+++ THE DATA

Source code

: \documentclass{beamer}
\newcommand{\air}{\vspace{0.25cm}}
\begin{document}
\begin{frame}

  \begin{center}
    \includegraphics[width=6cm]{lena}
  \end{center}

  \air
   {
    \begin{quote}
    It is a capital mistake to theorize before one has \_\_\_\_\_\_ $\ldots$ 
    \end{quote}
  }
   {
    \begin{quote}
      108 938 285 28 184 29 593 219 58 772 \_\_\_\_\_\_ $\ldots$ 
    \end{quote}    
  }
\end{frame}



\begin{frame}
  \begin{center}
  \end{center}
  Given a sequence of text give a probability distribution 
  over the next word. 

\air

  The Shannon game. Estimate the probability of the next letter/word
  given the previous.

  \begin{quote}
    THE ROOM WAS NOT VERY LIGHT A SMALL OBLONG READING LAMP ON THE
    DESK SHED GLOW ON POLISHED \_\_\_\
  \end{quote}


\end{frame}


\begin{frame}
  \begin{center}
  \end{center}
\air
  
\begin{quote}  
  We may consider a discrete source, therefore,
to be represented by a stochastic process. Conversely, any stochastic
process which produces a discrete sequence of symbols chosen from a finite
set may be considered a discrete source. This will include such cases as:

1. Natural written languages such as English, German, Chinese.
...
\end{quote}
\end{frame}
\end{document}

++++++
+++ THE DATA

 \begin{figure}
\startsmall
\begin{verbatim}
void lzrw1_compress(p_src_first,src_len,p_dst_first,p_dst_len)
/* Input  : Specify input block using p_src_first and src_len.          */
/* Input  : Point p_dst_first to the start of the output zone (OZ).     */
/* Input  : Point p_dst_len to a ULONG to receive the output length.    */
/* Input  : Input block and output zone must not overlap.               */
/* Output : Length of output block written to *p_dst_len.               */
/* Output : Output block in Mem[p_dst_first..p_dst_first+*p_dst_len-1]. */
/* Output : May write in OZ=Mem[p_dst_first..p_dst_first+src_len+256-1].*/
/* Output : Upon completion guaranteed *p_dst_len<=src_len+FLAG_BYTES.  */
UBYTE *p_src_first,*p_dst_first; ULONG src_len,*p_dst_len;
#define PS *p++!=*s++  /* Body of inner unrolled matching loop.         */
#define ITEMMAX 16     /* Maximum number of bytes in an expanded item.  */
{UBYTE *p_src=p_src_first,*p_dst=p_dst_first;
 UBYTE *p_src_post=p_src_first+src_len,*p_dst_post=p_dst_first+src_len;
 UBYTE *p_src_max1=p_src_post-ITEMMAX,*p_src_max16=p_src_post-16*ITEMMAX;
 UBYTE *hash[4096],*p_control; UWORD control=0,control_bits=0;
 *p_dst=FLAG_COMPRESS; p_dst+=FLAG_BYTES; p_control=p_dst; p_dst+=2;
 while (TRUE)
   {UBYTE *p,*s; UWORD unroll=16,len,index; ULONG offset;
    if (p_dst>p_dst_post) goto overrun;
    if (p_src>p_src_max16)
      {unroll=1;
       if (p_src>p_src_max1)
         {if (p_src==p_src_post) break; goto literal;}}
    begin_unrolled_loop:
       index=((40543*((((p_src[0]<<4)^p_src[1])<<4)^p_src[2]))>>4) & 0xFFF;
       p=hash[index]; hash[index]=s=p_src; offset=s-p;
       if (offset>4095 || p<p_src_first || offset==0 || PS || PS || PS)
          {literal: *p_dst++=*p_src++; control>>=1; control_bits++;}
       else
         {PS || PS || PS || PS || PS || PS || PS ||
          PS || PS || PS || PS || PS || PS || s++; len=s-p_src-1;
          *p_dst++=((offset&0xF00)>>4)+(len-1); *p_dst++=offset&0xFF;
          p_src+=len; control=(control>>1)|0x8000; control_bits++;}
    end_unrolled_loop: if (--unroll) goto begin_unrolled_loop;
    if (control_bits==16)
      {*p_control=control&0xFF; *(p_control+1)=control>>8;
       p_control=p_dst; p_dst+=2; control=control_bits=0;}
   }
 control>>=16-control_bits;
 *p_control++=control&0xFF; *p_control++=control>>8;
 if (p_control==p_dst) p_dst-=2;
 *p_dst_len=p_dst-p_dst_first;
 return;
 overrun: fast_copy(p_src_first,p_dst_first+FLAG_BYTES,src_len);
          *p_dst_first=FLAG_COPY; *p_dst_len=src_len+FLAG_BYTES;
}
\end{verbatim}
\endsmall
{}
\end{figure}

++++++

▶ _WHAT THE TASK REQUIRES_: The answer should be one number, namely how many lines of the entries above include the string "next".

▶ _ANSWER FOR THIS EXERCISE_: 2